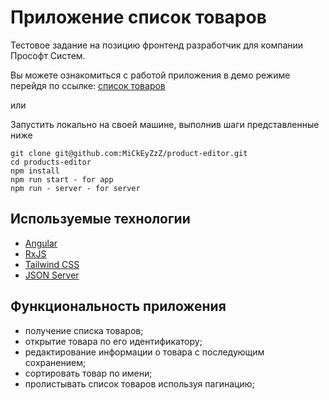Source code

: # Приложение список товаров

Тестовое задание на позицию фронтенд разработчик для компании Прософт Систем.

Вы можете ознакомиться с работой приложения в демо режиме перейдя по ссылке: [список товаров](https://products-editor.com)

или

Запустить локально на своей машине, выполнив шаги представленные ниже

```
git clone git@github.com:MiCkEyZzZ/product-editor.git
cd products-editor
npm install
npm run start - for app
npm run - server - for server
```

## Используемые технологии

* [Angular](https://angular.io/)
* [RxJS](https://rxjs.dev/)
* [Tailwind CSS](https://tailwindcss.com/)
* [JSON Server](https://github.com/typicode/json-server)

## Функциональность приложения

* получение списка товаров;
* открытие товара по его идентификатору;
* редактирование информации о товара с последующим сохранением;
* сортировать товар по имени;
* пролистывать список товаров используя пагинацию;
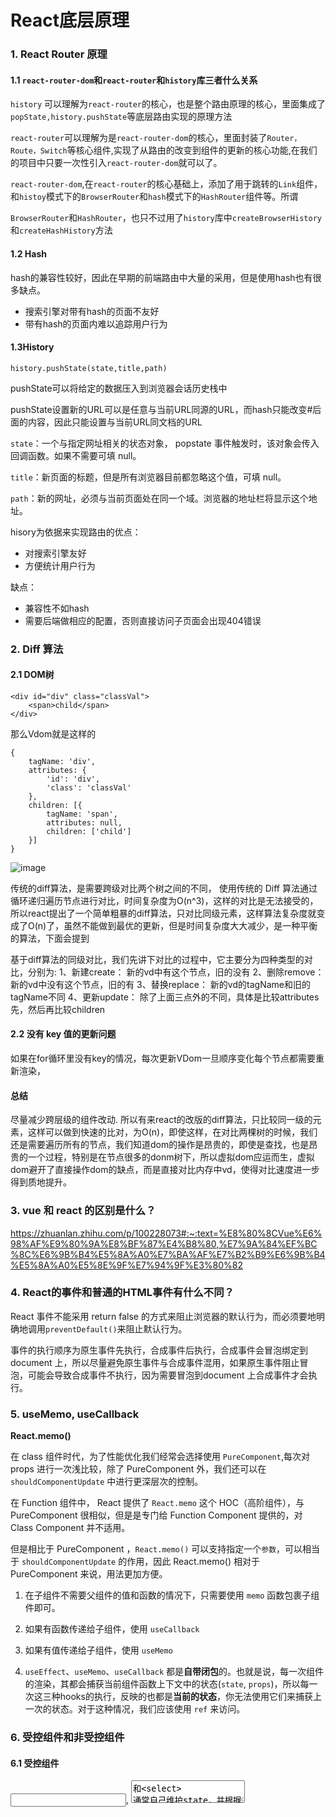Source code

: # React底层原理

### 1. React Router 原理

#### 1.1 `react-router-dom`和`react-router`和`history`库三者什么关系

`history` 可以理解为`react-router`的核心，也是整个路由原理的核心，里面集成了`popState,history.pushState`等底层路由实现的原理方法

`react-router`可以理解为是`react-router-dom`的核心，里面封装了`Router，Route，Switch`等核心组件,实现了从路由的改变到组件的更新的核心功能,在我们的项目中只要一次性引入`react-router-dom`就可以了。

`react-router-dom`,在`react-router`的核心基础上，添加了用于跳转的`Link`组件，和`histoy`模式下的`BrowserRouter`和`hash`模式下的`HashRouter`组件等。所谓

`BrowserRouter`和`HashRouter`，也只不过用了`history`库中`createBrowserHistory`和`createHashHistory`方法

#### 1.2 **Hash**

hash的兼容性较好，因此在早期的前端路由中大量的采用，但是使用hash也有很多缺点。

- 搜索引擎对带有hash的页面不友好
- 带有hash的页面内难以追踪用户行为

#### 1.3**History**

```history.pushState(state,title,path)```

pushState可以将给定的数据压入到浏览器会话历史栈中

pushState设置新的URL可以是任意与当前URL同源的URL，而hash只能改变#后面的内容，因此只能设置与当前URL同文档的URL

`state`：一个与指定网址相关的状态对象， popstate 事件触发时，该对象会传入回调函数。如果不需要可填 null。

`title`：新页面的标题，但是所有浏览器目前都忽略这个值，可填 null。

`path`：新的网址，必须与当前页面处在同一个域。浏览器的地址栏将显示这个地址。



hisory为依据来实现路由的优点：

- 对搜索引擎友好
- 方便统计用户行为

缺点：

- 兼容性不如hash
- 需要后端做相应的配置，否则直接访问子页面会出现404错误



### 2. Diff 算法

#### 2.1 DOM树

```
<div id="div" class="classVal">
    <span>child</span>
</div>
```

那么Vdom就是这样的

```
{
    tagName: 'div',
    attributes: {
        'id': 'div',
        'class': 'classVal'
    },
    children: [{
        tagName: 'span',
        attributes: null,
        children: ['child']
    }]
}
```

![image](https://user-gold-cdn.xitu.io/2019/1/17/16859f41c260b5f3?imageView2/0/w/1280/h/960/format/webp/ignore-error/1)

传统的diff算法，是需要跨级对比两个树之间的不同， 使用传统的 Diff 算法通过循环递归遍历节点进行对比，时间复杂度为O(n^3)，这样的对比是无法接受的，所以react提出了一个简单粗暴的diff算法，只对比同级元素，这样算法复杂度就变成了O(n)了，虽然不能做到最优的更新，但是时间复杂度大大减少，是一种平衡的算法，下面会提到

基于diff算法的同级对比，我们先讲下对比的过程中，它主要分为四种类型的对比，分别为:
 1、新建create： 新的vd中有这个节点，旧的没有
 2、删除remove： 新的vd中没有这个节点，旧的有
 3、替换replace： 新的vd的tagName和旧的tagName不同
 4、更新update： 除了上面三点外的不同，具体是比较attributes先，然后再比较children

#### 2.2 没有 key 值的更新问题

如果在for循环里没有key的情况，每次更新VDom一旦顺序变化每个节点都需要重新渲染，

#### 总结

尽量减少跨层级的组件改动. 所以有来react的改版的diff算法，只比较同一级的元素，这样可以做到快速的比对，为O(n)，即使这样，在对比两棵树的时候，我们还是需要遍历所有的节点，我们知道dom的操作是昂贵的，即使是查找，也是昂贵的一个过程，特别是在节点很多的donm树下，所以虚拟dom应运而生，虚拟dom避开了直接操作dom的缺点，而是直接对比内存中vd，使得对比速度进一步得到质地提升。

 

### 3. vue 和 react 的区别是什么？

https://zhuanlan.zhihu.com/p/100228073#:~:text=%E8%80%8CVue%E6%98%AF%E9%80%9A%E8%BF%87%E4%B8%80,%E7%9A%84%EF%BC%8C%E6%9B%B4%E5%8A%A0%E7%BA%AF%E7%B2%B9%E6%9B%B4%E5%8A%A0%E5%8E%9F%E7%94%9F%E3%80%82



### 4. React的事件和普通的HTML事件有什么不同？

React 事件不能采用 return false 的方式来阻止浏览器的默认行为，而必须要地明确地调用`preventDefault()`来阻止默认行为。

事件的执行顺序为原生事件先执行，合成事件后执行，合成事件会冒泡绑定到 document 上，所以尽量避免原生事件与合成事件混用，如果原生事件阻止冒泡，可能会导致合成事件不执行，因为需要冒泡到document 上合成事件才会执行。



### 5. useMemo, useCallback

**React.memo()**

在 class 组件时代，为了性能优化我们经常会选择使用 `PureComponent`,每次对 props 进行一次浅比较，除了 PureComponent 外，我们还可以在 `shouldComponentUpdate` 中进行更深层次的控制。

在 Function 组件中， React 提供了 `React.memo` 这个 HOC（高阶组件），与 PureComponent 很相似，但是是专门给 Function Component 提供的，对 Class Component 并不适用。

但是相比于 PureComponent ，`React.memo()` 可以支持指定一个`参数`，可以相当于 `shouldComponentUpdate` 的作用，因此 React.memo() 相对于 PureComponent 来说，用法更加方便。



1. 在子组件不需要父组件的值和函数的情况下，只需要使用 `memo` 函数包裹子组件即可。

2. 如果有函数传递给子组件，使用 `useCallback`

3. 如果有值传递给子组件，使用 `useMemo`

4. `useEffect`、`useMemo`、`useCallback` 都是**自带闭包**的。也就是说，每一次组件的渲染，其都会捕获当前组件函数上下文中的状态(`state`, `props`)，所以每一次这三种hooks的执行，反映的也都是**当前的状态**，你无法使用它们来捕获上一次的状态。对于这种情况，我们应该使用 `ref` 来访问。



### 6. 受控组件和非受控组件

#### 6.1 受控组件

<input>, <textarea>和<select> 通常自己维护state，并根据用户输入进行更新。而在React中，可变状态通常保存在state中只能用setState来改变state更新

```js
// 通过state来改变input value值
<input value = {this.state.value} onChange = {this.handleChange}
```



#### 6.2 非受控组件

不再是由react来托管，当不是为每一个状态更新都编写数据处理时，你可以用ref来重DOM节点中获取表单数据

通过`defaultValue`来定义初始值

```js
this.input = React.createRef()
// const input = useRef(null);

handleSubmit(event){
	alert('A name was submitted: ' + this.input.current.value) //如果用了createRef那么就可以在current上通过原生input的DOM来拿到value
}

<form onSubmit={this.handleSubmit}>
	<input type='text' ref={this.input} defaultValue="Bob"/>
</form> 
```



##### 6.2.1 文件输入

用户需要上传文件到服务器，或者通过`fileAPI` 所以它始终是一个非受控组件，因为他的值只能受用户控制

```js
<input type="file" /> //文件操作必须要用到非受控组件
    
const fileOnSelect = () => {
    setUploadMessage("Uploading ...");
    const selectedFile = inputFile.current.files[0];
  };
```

=====

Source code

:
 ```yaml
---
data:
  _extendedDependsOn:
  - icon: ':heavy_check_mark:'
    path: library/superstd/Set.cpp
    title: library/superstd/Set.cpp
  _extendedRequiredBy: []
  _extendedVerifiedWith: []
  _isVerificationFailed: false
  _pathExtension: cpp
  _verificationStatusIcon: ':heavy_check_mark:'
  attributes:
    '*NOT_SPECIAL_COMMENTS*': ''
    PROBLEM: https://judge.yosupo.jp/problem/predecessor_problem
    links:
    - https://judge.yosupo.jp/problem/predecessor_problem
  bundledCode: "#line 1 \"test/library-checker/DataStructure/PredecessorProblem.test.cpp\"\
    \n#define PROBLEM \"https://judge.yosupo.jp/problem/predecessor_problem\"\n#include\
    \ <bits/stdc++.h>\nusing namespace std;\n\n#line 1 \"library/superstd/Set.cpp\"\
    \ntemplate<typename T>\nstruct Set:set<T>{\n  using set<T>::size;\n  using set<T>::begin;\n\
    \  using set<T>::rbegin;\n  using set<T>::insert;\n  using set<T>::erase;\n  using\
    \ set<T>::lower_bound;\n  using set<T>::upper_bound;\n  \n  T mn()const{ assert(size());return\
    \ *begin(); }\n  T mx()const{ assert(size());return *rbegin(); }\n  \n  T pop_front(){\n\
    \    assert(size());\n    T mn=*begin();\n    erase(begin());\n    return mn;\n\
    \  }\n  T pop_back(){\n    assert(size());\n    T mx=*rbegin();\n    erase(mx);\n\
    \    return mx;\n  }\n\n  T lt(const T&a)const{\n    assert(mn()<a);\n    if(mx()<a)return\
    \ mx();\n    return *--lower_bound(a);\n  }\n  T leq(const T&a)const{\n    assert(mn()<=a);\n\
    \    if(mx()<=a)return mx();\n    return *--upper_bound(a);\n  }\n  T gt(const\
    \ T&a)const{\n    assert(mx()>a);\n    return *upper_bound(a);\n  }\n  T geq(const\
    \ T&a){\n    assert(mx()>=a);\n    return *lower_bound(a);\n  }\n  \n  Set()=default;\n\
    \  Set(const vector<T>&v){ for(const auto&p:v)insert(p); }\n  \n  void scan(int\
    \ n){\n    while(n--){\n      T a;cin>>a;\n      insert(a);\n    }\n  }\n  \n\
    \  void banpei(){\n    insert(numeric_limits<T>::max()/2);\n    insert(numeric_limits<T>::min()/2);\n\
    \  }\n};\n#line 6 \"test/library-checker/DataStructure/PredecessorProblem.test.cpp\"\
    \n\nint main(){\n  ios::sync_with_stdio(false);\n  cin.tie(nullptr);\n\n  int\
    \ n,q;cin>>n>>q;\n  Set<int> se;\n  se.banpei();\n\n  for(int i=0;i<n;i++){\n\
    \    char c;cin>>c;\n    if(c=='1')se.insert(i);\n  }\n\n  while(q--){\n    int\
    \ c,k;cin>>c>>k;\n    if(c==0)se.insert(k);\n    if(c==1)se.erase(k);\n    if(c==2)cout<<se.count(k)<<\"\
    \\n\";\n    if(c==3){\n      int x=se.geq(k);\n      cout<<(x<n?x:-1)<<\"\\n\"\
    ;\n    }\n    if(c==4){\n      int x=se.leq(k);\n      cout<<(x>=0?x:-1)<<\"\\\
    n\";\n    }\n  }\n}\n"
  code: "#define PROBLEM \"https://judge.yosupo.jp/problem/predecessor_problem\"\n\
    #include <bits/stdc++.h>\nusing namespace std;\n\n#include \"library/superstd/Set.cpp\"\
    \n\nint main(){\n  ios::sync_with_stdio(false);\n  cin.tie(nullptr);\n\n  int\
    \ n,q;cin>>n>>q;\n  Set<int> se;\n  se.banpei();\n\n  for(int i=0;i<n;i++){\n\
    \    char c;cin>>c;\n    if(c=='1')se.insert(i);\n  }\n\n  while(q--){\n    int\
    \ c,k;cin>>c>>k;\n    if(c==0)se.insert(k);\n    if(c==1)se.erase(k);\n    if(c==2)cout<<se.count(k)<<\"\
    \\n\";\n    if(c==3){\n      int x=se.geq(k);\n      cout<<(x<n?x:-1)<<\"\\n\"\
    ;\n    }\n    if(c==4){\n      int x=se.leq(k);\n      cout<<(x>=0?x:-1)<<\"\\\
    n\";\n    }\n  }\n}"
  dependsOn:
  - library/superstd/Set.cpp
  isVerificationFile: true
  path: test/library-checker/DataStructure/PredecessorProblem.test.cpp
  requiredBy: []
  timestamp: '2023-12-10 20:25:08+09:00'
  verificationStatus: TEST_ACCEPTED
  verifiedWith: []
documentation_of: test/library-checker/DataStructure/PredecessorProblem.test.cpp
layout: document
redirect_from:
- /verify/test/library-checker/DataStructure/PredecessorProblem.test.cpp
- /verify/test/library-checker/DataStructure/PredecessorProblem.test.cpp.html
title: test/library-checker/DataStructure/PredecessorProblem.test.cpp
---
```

=====

* **Exercise objective**
Select every line above that contains the word "stdc", and copy it.

* **Answer to the problem**
    \ <bits/stdc++.h>\nusing namespace std;\n\n#line 1 \"library/superstd/Set.cpp\"\
    #include <bits/stdc++.h>\nusing namespace std;\n\n#include \"library/superstd/Set.cpp\"\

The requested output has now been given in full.